La scienza può aiutare la democrazia

scienza e vaccini

Vaccini: no alle barricate. La scienza può aiutare la democrazia

Articolo di Gilberto Corbellini

La scienza è democratica o no?

L’Associazione Luca Coscioni per la Libertà di Ricerca Scientifica difende e divulga da anni la tesi che il metodo scientifico è culturalmente all’origine e alla base del metodo democratico, e che la libertà di ricerca scientifica è condizione necessaria per il buon funzionamento di una democrazia liberale.

Non raramente, ultimo anche il microbiologo Roberto Burioni, nell’ambito della comunità scientifica si afferma che la “la scienza non è democratica”, con riferimento al fatto indiscutibile che nella scienza non vale il principio di maggioranza. Vale a dire che come stanno i fatti non lo decide né una giuria popolare né un parlamento, ma la libera discussione teorica tra scienziati di ipotesi falsificabili e il controllo trasparente della riproducibilità dei dati sperimentali.

Il principio di maggioranza, però, non definisce da solo nemmeno una democrazia in senso moderno, ma se mai un’entità di natura collettivista. Un sistema che di fatto è populista o totalitario, cioè che non ammette altra verità che quella della maggioranza. Nelle democrazie liberali a fare la differenza è lo stato di diritto, cioè la cornice legislativa costituzionale che limita secondo principi e regole definiti l’esercito del potere da parte di qualunque maggioranza popolare. Ne consegue che nemmeno la democrazia liberale sarebbe democratica, nel senso in cui intendono Burioni e diversi scienziati.

In altre parole, non è solo nella scienza che esistono procedure definite per stabilire come stanno davvero i fatti, cioè che non si vota a maggioranza se è la terra che gira intorno al sole o viceversa. Anche la democrazia liberale assume l’esistenza di spazi di libertà e negoziazione dove il principio di maggioranza non vale. Tra queste libertà vi sono quelle personali, incluse le libertà intellettuali, come recita l’articolo 33 della nostra Costituzione. Esistono sufficienti dati storici per dire che la libertà della scienza, che è presupposta dal suo metodo, ha reso possibile pensare e rendere agibili sistemi politici democratici in senso liberale, dove la supremazia della legge e il voto popolare limita e previene l’arbitrarietà nell’esercizio del potere.

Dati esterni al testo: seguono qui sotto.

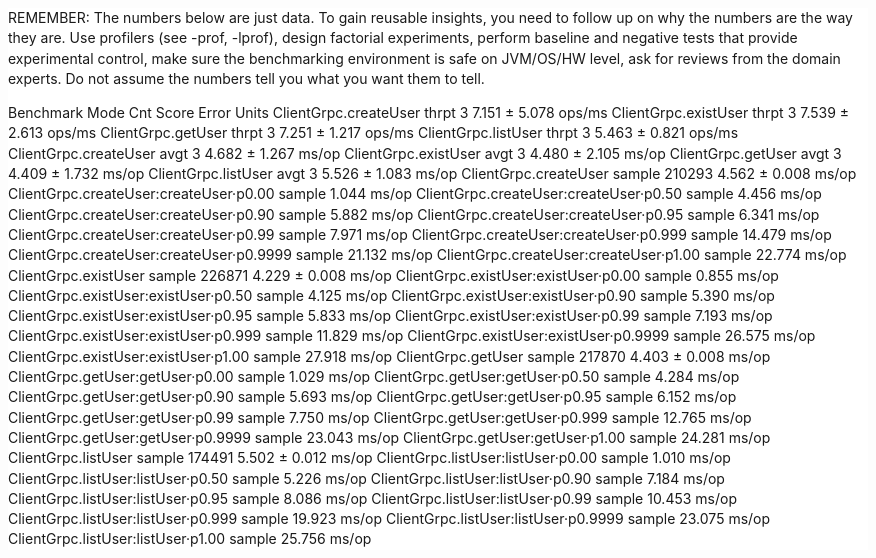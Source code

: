 REMEMBER: The numbers below are just data. To gain reusable insights, you need to follow up on
why the numbers are the way they are. Use profilers (see -prof, -lprof), design factorial
experiments, perform baseline and negative tests that provide experimental control, make sure
the benchmarking environment is safe on JVM/OS/HW level, ask for reviews from the domain experts.
Do not assume the numbers tell you what you want them to tell.

Benchmark                                   Mode     Cnt   Score   Error   Units
ClientGrpc.createUser                      thrpt       3   7.151 ± 5.078  ops/ms
ClientGrpc.existUser                       thrpt       3   7.539 ± 2.613  ops/ms
ClientGrpc.getUser                         thrpt       3   7.251 ± 1.217  ops/ms
ClientGrpc.listUser                        thrpt       3   5.463 ± 0.821  ops/ms
ClientGrpc.createUser                       avgt       3   4.682 ± 1.267   ms/op
ClientGrpc.existUser                        avgt       3   4.480 ± 2.105   ms/op
ClientGrpc.getUser                          avgt       3   4.409 ± 1.732   ms/op
ClientGrpc.listUser                         avgt       3   5.526 ± 1.083   ms/op
ClientGrpc.createUser                     sample  210293   4.562 ± 0.008   ms/op
ClientGrpc.createUser:createUser·p0.00    sample           1.044           ms/op
ClientGrpc.createUser:createUser·p0.50    sample           4.456           ms/op
ClientGrpc.createUser:createUser·p0.90    sample           5.882           ms/op
ClientGrpc.createUser:createUser·p0.95    sample           6.341           ms/op
ClientGrpc.createUser:createUser·p0.99    sample           7.971           ms/op
ClientGrpc.createUser:createUser·p0.999   sample          14.479           ms/op
ClientGrpc.createUser:createUser·p0.9999  sample          21.132           ms/op
ClientGrpc.createUser:createUser·p1.00    sample          22.774           ms/op
ClientGrpc.existUser                      sample  226871   4.229 ± 0.008   ms/op
ClientGrpc.existUser:existUser·p0.00      sample           0.855           ms/op
ClientGrpc.existUser:existUser·p0.50      sample           4.125           ms/op
ClientGrpc.existUser:existUser·p0.90      sample           5.390           ms/op
ClientGrpc.existUser:existUser·p0.95      sample           5.833           ms/op
ClientGrpc.existUser:existUser·p0.99      sample           7.193           ms/op
ClientGrpc.existUser:existUser·p0.999     sample          11.829           ms/op
ClientGrpc.existUser:existUser·p0.9999    sample          26.575           ms/op
ClientGrpc.existUser:existUser·p1.00      sample          27.918           ms/op
ClientGrpc.getUser                        sample  217870   4.403 ± 0.008   ms/op
ClientGrpc.getUser:getUser·p0.00          sample           1.029           ms/op
ClientGrpc.getUser:getUser·p0.50          sample           4.284           ms/op
ClientGrpc.getUser:getUser·p0.90          sample           5.693           ms/op
ClientGrpc.getUser:getUser·p0.95          sample           6.152           ms/op
ClientGrpc.getUser:getUser·p0.99          sample           7.750           ms/op
ClientGrpc.getUser:getUser·p0.999         sample          12.765           ms/op
ClientGrpc.getUser:getUser·p0.9999        sample          23.043           ms/op
ClientGrpc.getUser:getUser·p1.00          sample          24.281           ms/op
ClientGrpc.listUser                       sample  174491   5.502 ± 0.012   ms/op
ClientGrpc.listUser:listUser·p0.00        sample           1.010           ms/op
ClientGrpc.listUser:listUser·p0.50        sample           5.226           ms/op
ClientGrpc.listUser:listUser·p0.90        sample           7.184           ms/op
ClientGrpc.listUser:listUser·p0.95        sample           8.086           ms/op
ClientGrpc.listUser:listUser·p0.99        sample          10.453           ms/op
ClientGrpc.listUser:listUser·p0.999       sample          19.923           ms/op
ClientGrpc.listUser:listUser·p0.9999      sample          23.075           ms/op
ClientGrpc.listUser:listUser·p1.00        sample          25.756           ms/op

Si può dire quindi che la scienza è democratica nella misura in cui la sua libertà impegna chi la pratica a sottoporsi a un controllo da parte dei pari, al rispetto dei fatti e alla comunicazione pubblica dei risultati.

La scienza è uno strumento per valorizzare le libertà democratiche, in quanto apprendendo il suo metodo le persone possono sviluppare un pensiero critico e fare scelte informate o consapevoli, piuttosto che sulla spinta scenari complottisti e credenze superstiziose. Come per esempio stabilire chi ha ragione e chi no sulle vicende dei vaccini.

La scienza è un elemento cruciale per l’esercizio della libertà non condizionata da elementi irrazionali. Ergo gli scienziati dovrebbero concorrere al funzionamento della democrazia cercando di comunicare in modi più efficaci i risultati delle ricerca che conducono usando le tasse di tutti i cittadini, ma soprattutto come funziona il metodo che essi usano.

Non è saggio, in una Paese che ha visto il Parlamento votare le pseudoterapie Di Bella e Stamina, alzare barricate culturali e accettare una politicizzazione dei temi scientifici, peraltro fraintendendo i rapporti storici e culturali tra scienza e democrazia.

In un clima che vede in questi giorni un leader politico chiedere di istituire della giurie popolari per stabilire se i mezzi di stampa riportano o meno correttamente i fatti, sarebbe importante che la comunità scientifica argomentasse con maggiore precisione in che modo e perché la scienza concorre al funzionamento di una democrazia matura.